__What to do__
Give every entry below again, exactly as written, and skip the images.

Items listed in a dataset
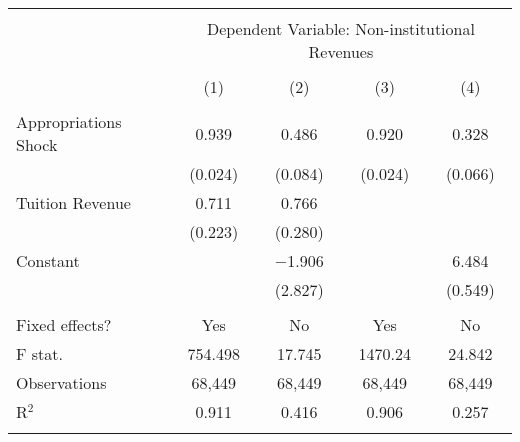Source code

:
\begin{tabular}{@{\extracolsep{5pt}}lcccc} 
\\[-1.8ex]\hline 
\hline \\[-1.8ex] 
 & \multicolumn{4}{c}{Dependent Variable: Non-institutional Revenues} \\ 
\cline{2-5} 
\\[-1.8ex] & (1) & (2) & (3) & (4)\\ 
\hline \\[-1.8ex] 
 Appropriations Shock & 0.939 & 0.486 & 0.920 & 0.328 \\ 
  & (0.024) & (0.084) & (0.024) & (0.066) \\ 
  Tuition Revenue & 0.711 & 0.766 &  &  \\ 
  & (0.223) & (0.280) &  &  \\ 
  Constant &  & $-$1.906 &  & 6.484 \\ 
  &  & (2.827) &  & (0.549) \\ 
 \hline \\[-1.8ex] 
Fixed effects? & Yes & No & Yes & No \\ 
F stat. & 754.498 & 17.745 & 1470.24 & 24.842 \\ 
Observations & 68,449 & 68,449 & 68,449 & 68,449 \\ 
R$^{2}$ & 0.911 & 0.416 & 0.906 & 0.257 \\ 
\hline 
\hline \\[-1.8ex] 
\end{tabular} 
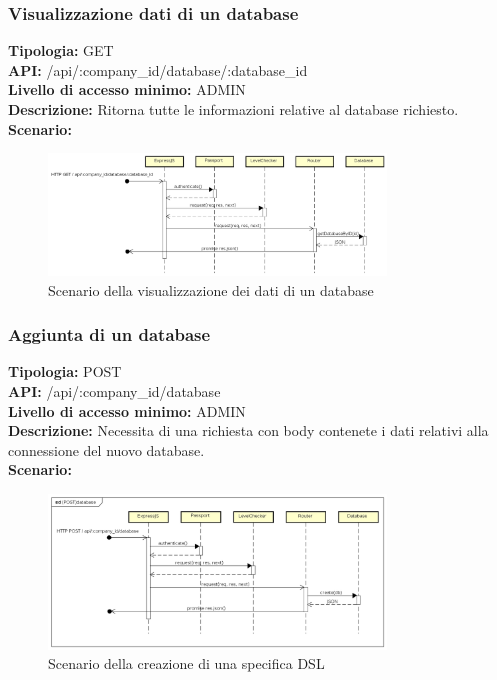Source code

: \newpage
\subsubsection{Visualizzazione dati di un database}
\textbf{Tipologia:} GET \\
\textbf{API:} /api/:company\_id/database/:database\_id \\
\textbf{Livello di accesso minimo:} ADMIN \\
\textbf{Descrizione:} Ritorna tutte le informazioni relative al database richiesto. \\
\textbf{Scenario:} 
\begin{figure}[h]
\centering
\includegraphics[width=0.8\textwidth]{res/sections/backend/(GET)databaseById.png}
\caption{Scenario della visualizzazione dei dati di un database}
\end{figure}

\newpage
\subsubsection{Aggiunta di un database}
\textbf{Tipologia:} POST \\
\textbf{API:} /api/:company\_id/database \\
\textbf{Livello di accesso minimo:} ADMIN \\
\textbf{Descrizione:} Necessita di una richiesta con body contenete i dati relativi alla connessione del nuovo database. \\
\textbf{Scenario:}
\begin{figure}[h]
\centering
\includegraphics[width=0.8\textwidth]{res/sections/backend/(POST)database.png}
\caption{Scenario della creazione di una specifica DSL}
\end{figure}

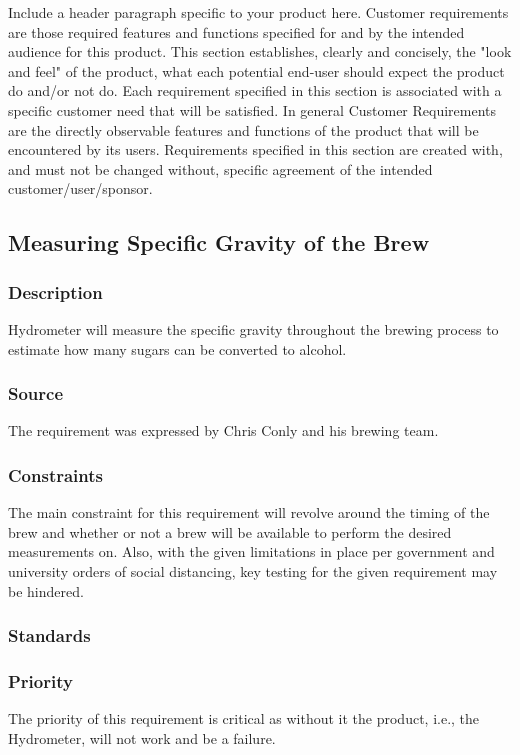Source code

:Include a header paragraph specific to your product here. Customer requirements are those required features and functions specified for and by the intended audience for this product. This section establishes, clearly and concisely, the "look and feel" of the product, what each potential end-user should expect the product do and/or not do. Each requirement specified in this section is associated with a specific customer need that will be satisfied. In general Customer Requirements are the directly observable features and functions of the product that will be encountered by its users. Requirements specified in this section are created with, and must not be changed without, specific agreement of the intended customer/user/sponsor.

\subsection{Measuring Specific Gravity of the Brew}
\subsubsection{Description}
Hydrometer will measure the specific gravity throughout the brewing process to estimate how many sugars can be converted to alcohol.
\subsubsection{Source}
The requirement was expressed by Chris Conly and his brewing team.
\subsubsection{Constraints}
The main constraint for this requirement will revolve around the timing of the brew and whether or not a brew will be available to perform the desired measurements on. Also, with the given limitations in place per government and university orders of social distancing, key testing for the given requirement may be hindered.
\subsubsection{Standards}

\subsubsection{Priority}
The priority of this requirement is critical as without it the product, i.e., the Hydrometer, will not work and be a failure.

__Result of the task__
Source code

:
\begin{tabular}{@{\extracolsep{5pt}}lcccc} 
\\[-1.8ex]\hline 
\hline \\[-1.8ex] 
 & \multicolumn{4}{c}{Dependent Variable: Non-institutional Revenues} \\ 
\cline{2-5} 
\\[-1.8ex] & (1) & (2) & (3) & (4)\\ 
\hline \\[-1.8ex] 
 Appropriations Shock & 0.939 & 0.486 & 0.920 & 0.328 \\ 
  & (0.024) & (0.084) & (0.024) & (0.066) \\ 
  Tuition Revenue & 0.711 & 0.766 &  &  \\ 
  & (0.223) & (0.280) &  &  \\ 
  Constant &  & $-$1.906 &  & 6.484 \\ 
  &  & (2.827) &  & (0.549) \\ 
 \hline \\[-1.8ex] 
Fixed effects? & Yes & No & Yes & No \\ 
F stat. & 754.498 & 17.745 & 1470.24 & 24.842 \\ 
Observations & 68,449 & 68,449 & 68,449 & 68,449 \\ 
R$^{2}$ & 0.911 & 0.416 & 0.906 & 0.257 \\ 
\hline 
\hline \\[-1.8ex] 
\end{tabular} 
Source code

: \newpage
\subsubsection{Visualizzazione dati di un database}
\textbf{Tipologia:} GET \\
\textbf{API:} /api/:company\_id/database/:database\_id \\
\textbf{Livello di accesso minimo:} ADMIN \\
\textbf{Descrizione:} Ritorna tutte le informazioni relative al database richiesto. \\
\textbf{Scenario:} 
\begin{figure}[h]
\centering
\includegraphics[width=0.8\textwidth]{res/sections/backend/(GET)databaseById.png}
\caption{Scenario della visualizzazione dei dati di un database}
\end{figure}

\newpage
\subsubsection{Aggiunta di un database}
\textbf{Tipologia:} POST \\
\textbf{API:} /api/:company\_id/database \\
\textbf{Livello di accesso minimo:} ADMIN \\
\textbf{Descrizione:} Necessita di una richiesta con body contenete i dati relativi alla connessione del nuovo database. \\
\textbf{Scenario:}
\begin{figure}[h]
\centering
\includegraphics[width=0.8\textwidth]{res/sections/backend/(POST)database.png}
\caption{Scenario della creazione di una specifica DSL}
\end{figure}

Source code

:Include a header paragraph specific to your product here. Customer requirements are those required features and functions specified for and by the intended audience for this product. This section establishes, clearly and concisely, the "look and feel" of the product, what each potential end-user should expect the product do and/or not do. Each requirement specified in this section is associated with a specific customer need that will be satisfied. In general Customer Requirements are the directly observable features and functions of the product that will be encountered by its users. Requirements specified in this section are created with, and must not be changed without, specific agreement of the intended customer/user/sponsor.

\subsection{Measuring Specific Gravity of the Brew}
\subsubsection{Description}
Hydrometer will measure the specific gravity throughout the brewing process to estimate how many sugars can be converted to alcohol.
\subsubsection{Source}
The requirement was expressed by Chris Conly and his brewing team.
\subsubsection{Constraints}
The main constraint for this requirement will revolve around the timing of the brew and whether or not a brew will be available to perform the desired measurements on. Also, with the given limitations in place per government and university orders of social distancing, key testing for the given requirement may be hindered.
\subsubsection{Standards}

\subsubsection{Priority}
The priority of this requirement is critical as without it the product, i.e., the Hydrometer, will not work and be a failure.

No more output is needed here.